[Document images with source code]

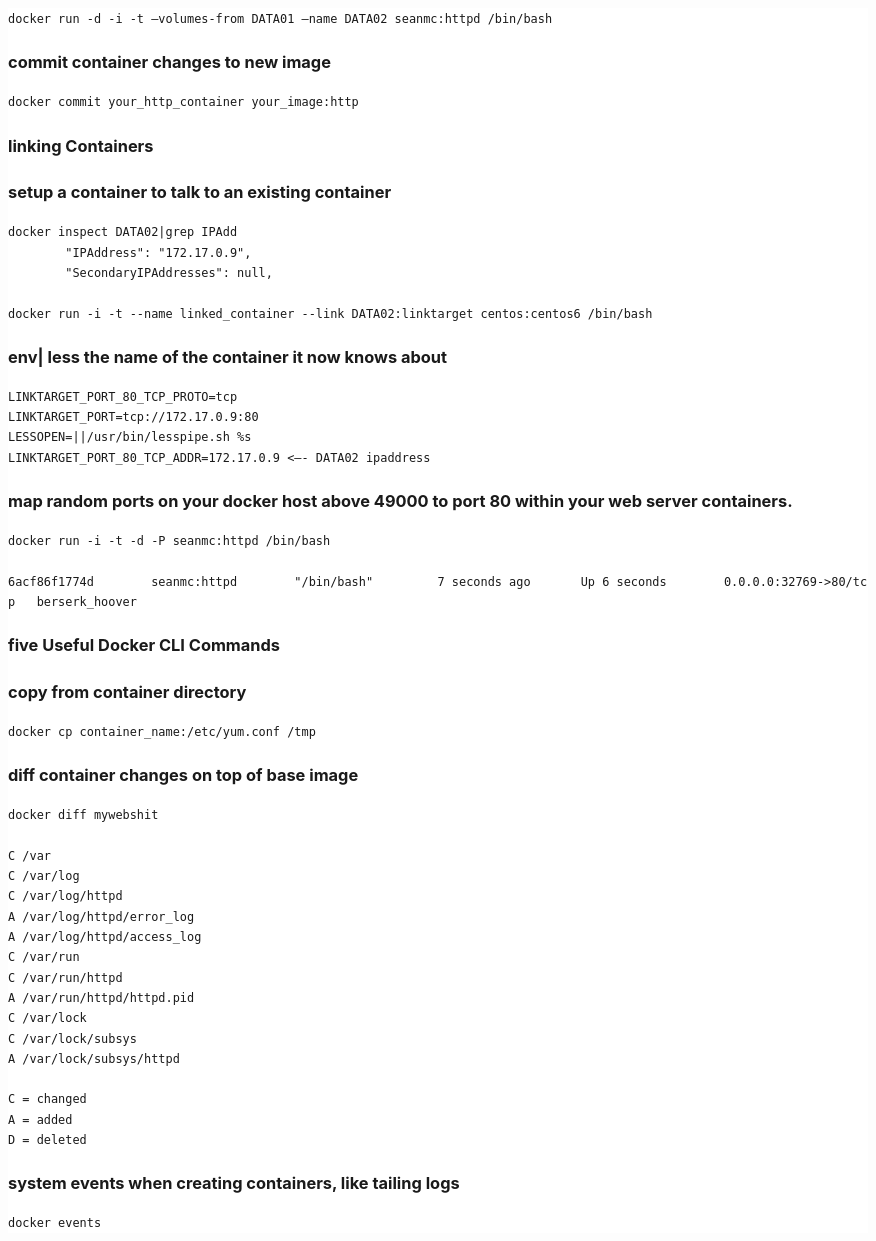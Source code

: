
 ```
docker run -d -i -t —volumes-from DATA01 —name DATA02 seanmc:httpd /bin/bash
```
### commit container changes to new image
```
docker commit your_http_container your_image:http
```
### linking Containers
### setup a container to talk to an existing container
```
docker inspect DATA02|grep IPAdd
        "IPAddress": "172.17.0.9",
        "SecondaryIPAddresses": null,

docker run -i -t --name linked_container --link DATA02:linktarget centos:centos6 /bin/bash
```
### env| less the name of the container it now knows about
```
LINKTARGET_PORT_80_TCP_PROTO=tcp
LINKTARGET_PORT=tcp://172.17.0.9:80
LESSOPEN=||/usr/bin/lesspipe.sh %s
LINKTARGET_PORT_80_TCP_ADDR=172.17.0.9 <—- DATA02 ipaddress 
```
### map random ports on your docker host above 49000 to port 80 within your web server containers.
```
docker run -i -t -d -P seanmc:httpd /bin/bash

6acf86f1774d        seanmc:httpd        "/bin/bash"         7 seconds ago       Up 6 seconds        0.0.0.0:32769->80/tcp   berserk_hoover 
```
### five Useful Docker CLI Commands

### copy from container directory
```
docker cp container_name:/etc/yum.conf /tmp
```
### diff container changes on top of base image 
```
docker diff mywebshit 

C /var
C /var/log
C /var/log/httpd
A /var/log/httpd/error_log
A /var/log/httpd/access_log
C /var/run
C /var/run/httpd
A /var/run/httpd/httpd.pid
C /var/lock
C /var/lock/subsys
A /var/lock/subsys/httpd

C = changed
A = added
D = deleted
```
### system events when creating containers, like tailing logs
```
docker events
```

### [Exercise brief]
Every entry above has to be repeated exactly, apart from its pictures.

### [Written solution]
Source code

:
 ```
docker run -d -i -t —volumes-from DATA01 —name DATA02 seanmc:httpd /bin/bash
```
### commit container changes to new image
```
docker commit your_http_container your_image:http
```
### linking Containers
### setup a container to talk to an existing container
```
docker inspect DATA02|grep IPAdd
        "IPAddress": "172.17.0.9",
        "SecondaryIPAddresses": null,

docker run -i -t --name linked_container --link DATA02:linktarget centos:centos6 /bin/bash
```
### env| less the name of the container it now knows about
```
LINKTARGET_PORT_80_TCP_PROTO=tcp
LINKTARGET_PORT=tcp://172.17.0.9:80
LESSOPEN=||/usr/bin/lesspipe.sh %s
LINKTARGET_PORT_80_TCP_ADDR=172.17.0.9 <—- DATA02 ipaddress 
```
### map random ports on your docker host above 49000 to port 80 within your web server containers.
```
docker run -i -t -d -P seanmc:httpd /bin/bash

6acf86f1774d        seanmc:httpd        "/bin/bash"         7 seconds ago       Up 6 seconds        0.0.0.0:32769->80/tcp   berserk_hoover 
```
### five Useful Docker CLI Commands

### copy from container directory
```
docker cp container_name:/etc/yum.conf /tmp
```
### diff container changes on top of base image 
```
docker diff mywebshit 

C /var
C /var/log
C /var/log/httpd
A /var/log/httpd/error_log
A /var/log/httpd/access_log
C /var/run
C /var/run/httpd
A /var/run/httpd/httpd.pid
C /var/lock
C /var/lock/subsys
A /var/lock/subsys/httpd

C = changed
A = added
D = deleted
```
### system events when creating containers, like tailing logs
```
docker events
```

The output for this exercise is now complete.